Collected data
== Segment start ==

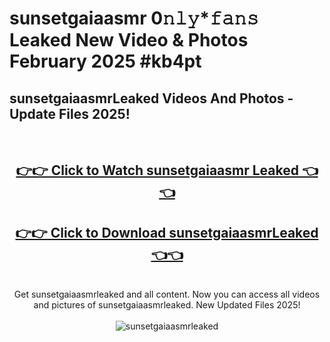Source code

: # sunsetgaiaasmr 0𝚗𝚕𝚢*𝚏𝚊𝚗𝚜 Leaked New Video & Photos February 2025 #kb4pt

<h2>sunsetgaiaasmrLeaked Videos And Photos - Update Files 2025!</h2>
<br>
<div align="center">
<h2><a href="https://mediaupload.pro?title=sunsetgaiaasmr&ref=11F" rel="nofollow">👉👉 Click to Watch sunsetgaiaasmr Leaked 👈👈</a></h2>
<h2><a href="https://mediaupload.pro?title=sunsetgaiaasmr&ref=11F" rel="nofollow">👉👉 Click to Download sunsetgaiaasmrLeaked 👈👈</a></h2>
<br>
Get sunsetgaiaasmrleaked and all content. Now you can access all videos and pictures of sunsetgaiaasmrleaked. New Updated Files 2025!
<br>
<br>
<a href="https://mediaupload.pro?title=sunsetgaiaasmr&ref=11F" rel="nofollow" data-target="animated-image.originalLink"><img src="https://i.ibb.co/Gkj2r4b/banner.png" alt="sunsetgaiaasmrleaked" style="max-width: 100%; display: inline-block;" data-target="animated-image.originalImage"></a>
</div>
<br>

== Segment end ==

#### Task requirements:
Output every record above exactly, leaving out the pictures.

#### Solved problem:
Source code

: # sunsetgaiaasmr 0𝚗𝚕𝚢*𝚏𝚊𝚗𝚜 Leaked New Video & Photos February 2025 #kb4pt

<h2>sunsetgaiaasmrLeaked Videos And Photos - Update Files 2025!</h2>
<br>
<div align="center">
<h2><a href="https://mediaupload.pro?title=sunsetgaiaasmr&ref=11F" rel="nofollow">👉👉 Click to Watch sunsetgaiaasmr Leaked 👈👈</a></h2>
<h2><a href="https://mediaupload.pro?title=sunsetgaiaasmr&ref=11F" rel="nofollow">👉👉 Click to Download sunsetgaiaasmrLeaked 👈👈</a></h2>
<br>
Get sunsetgaiaasmrleaked and all content. Now you can access all videos and pictures of sunsetgaiaasmrleaked. New Updated Files 2025!
<br>
<br>
<a href="https://mediaupload.pro?title=sunsetgaiaasmr&ref=11F" rel="nofollow" data-target="animated-image.originalLink"><img src="https://i.ibb.co/Gkj2r4b/banner.png" alt="sunsetgaiaasmrleaked" style="max-width: 100%; display: inline-block;" data-target="animated-image.originalImage"></a>
</div>
<br>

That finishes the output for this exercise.